Instead, Pomeranz is recommending that the offices of city manager, city clerk, city attorney, mayor and City Council, all of which have been slated to return to the Veterans Memorial Building, join other city offices already set to occupy the now-city-owned, former federal courthouse down the block from the Vets Building.
The former federal courthouse's large, third-floor courtroom also will be transformed into a City Council chambers under Pomeranz's plan.
Pomeranz was quick to emphasize late Monday afternoon that city government was not turning its back on the longtime home of City Hall.
He said city boards and commissions would continue to meet in the Veterans Memorial Building once it is renovated, and he envisioned the building being a spot for city officials to meet with business leaders and local and prospective employers. Some City Council meetings can be held there, too, he suggested. Other city government uses for the building will surface as planning continues, he said.
“It's fluid, it's open, it's a tremendous resource,” Pomeranz said of what most Cedar Rapidians consider City Hall. “The Veterans Memorial Building is a very important part of Cedar Rapids history, and city government will always have a presence in that building. We're not abandoning the Vets facility.”
The council will discuss Pomeranz's recommendation at its meeting this evening.

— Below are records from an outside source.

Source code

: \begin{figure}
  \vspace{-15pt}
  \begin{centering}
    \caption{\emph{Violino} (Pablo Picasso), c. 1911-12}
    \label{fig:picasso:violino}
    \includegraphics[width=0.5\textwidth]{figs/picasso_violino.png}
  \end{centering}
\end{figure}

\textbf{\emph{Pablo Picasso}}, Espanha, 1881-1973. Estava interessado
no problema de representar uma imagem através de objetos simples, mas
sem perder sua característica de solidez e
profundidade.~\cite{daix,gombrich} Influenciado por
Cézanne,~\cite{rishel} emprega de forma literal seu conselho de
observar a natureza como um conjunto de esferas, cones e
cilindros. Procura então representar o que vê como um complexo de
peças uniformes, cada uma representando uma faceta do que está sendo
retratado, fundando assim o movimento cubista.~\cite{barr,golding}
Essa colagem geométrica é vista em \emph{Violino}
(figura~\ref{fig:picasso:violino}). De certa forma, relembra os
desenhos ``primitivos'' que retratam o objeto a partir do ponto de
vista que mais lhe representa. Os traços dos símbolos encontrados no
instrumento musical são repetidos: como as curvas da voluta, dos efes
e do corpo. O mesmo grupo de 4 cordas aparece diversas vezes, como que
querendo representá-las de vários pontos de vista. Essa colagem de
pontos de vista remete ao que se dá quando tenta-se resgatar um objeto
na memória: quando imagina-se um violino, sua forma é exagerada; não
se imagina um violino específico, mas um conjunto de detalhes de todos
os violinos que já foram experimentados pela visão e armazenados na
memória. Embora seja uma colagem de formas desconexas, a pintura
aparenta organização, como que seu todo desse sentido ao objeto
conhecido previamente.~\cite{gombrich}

Pomeranz, who took over as city manager on Sept. 20 after 12 years as city manager in West Des Moines, pointed to recent tours for city employees and the public at the former federal courthouse, and from those tours, he said, emerged the thought that it didn't make sense to have crucial pieces of city government in two different buildings.

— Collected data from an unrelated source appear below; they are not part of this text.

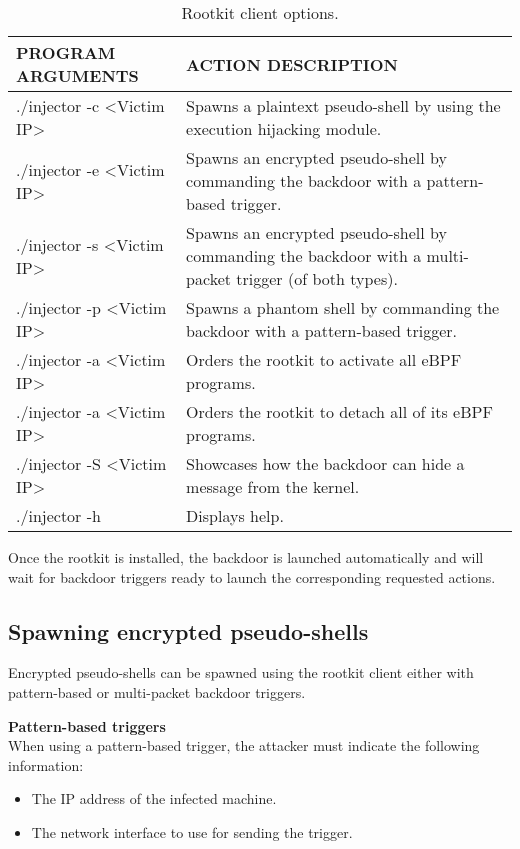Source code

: \begin{table}[htbp]
\begin{tabular}{|>{\centering\arraybackslash}p{5cm}|>{\centering\arraybackslash}p{9.5cm}|}
\hline
\textbf{PROGRAM ARGUMENTS} & \textbf{ACTION DESCRIPTION}\\
\hline
\hline
./injector -c <Victim IP> & Spawns a plaintext pseudo-shell by using the execution hijacking module.\\
\hline
./injector -e <Victim IP> & Spawns an encrypted pseudo-shell by commanding the backdoor with a pattern-based trigger.\\
\hline
./injector -s <Victim IP> & Spawns an encrypted pseudo-shell by commanding the backdoor with a multi-packet trigger (of both types).\\
\hline
./injector -p <Victim IP> & Spawns a phantom shell by commanding the backdoor with a pattern-based trigger.\\
\hline
./injector -a <Victim IP> & Orders the rootkit to activate all eBPF programs.\\
\hline
./injector -a <Victim IP> & Orders the rootkit to detach all of its eBPF programs.\\
\hline
./injector -S <Victim IP> & Showcases how the backdoor can hide a message from the kernel.\\
\hline
./injector -h & Displays help.\\
\hline
\end{tabular}
\caption{Rootkit client options.}
\label{table:rootkit_client_actions}
\end{table}

Once the rootkit is installed, the backdoor is launched automatically and will wait for backdoor triggers ready to launch the corresponding requested actions.

\subsection{Spawning encrypted pseudo-shells}
Encrypted pseudo-shells can be spawned using the rootkit client either with pattern-based or multi-packet backdoor triggers.

\textbf{Pattern-based triggers}\\
When using a pattern-based trigger, the attacker must indicate the following information:
\begin{itemize}
\item The IP address of the infected machine.
\item The network interface to use for sending the trigger.
\end{itemize}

“As more and more employees, citizens, architects and others saw the old courthouse, we then realized that we were breaking up the team,” he said. ” … That raised the question, ‘Does it makes sense to all be together in one place?'”

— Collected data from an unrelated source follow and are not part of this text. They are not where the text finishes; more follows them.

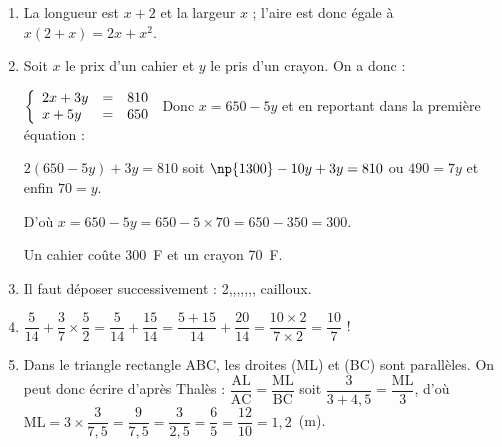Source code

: \begin{enumerate}
\item La longueur est $x + 2$ et la largeur $x$ ; l'aire est donc égale à $x(2 + x) = 2x + x^2$.
\item Soit $x$ le prix d'un cahier et $y$ le pris d'un crayon. On a donc :

$\left\{\begin{array}{l c l}
2x + 3y&=&810\\
x + 5y &=& 650
\end{array}\right.$ Donc $x = 650 - 5y$ et en reportant dans la première équation :

$2(650 - 5y) + 3y = 810 $ soit $\np{1300}  - 10y + 3y = 810$ ou  $490 = 7y$ et enfin $70 = y$.

D'où $x = 650 - 5y = 650 - 5 \times 70 = 650 - 350 = 300$.

Un cahier coûte 300~F et un crayon 70~F.
\item Il faut déposer successivement : 2,,,,,,, cailloux.
\item $\dfrac{5}{14} + \dfrac{3}{7} \times \dfrac{5}{2} = \dfrac{5}{14} + \dfrac{15}{14} = \dfrac{5 + 15}{14} + \dfrac{20}{14}  = \dfrac{10 \times 2}{7 \times 2}  = \dfrac{10}{7}$ !
\item Dans le triangle rectangle ABC, les droites (ML) et (BC) sont parallèles. On peut donc écrire d'après Thalès : $\dfrac{\text{AL}}{\text{AC}} = \dfrac{\text{ML}}{\text{BC}}$ soit $\dfrac{3}{3 + 4,5} = \dfrac{\text{ML}}{3}$, d'où $\text{ML} = 3 \times \dfrac{3}{7,5} = \dfrac{9}{7,5} = \dfrac{3}{2,5} = \dfrac{6}{5} = \dfrac{12}{10} = 1,2$~(m). 
\end{enumerate}

\vspace{0,5cm}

During the recent public tour, the city's plan had been to put the city departments of finance, community development, housing services, human resources and civil rights on the first two floors of the former courthouse, with little use planned for the third floor.
Much of the third floor is taken up by the large courtroom, which has historic status and so comes with limitations on how it can be renovated. Pomeranz said the city can turn it into a council chambers while abiding by any historic requirements for the room.
An added consideration, he said, is that the city believes it can occupy the former federal courthouse more quickly and easily than it can the Veterans Memorial Building.
Both buildings were flooded in June 2008, but the courthouse's building manager, the U.S. General Services Administration, quickly began and completed a multimillion repair on the building after the flood in preparation for giving the building to the city. The city, in turn, provided the land on which the new federal courthouse is now being built.
Meanwhile, the city, its Veterans Memorial Commission and the Federal Emergency Management Agency are still working through issues before repairs and renovation of the historic Veterans Memorial Building can start.
Pomeranz said he hoped to have council meetings, now held at Hiawatha City Hall, back downtown in the former courthouse by summer. City offices, now housed in an office park in northeast Cedar Rapids, should follow, perhaps, nine months later, he said.
“It's time that the city of Cedar Rapids comes back home and utilizes a facility within our community for council meetings,” he said.
In truth, the city's recent post-flood plans showed city government reoccupying just a couple floors on the Second Avenue side of the Veterans Memorial Building and no space on the First Avenue side.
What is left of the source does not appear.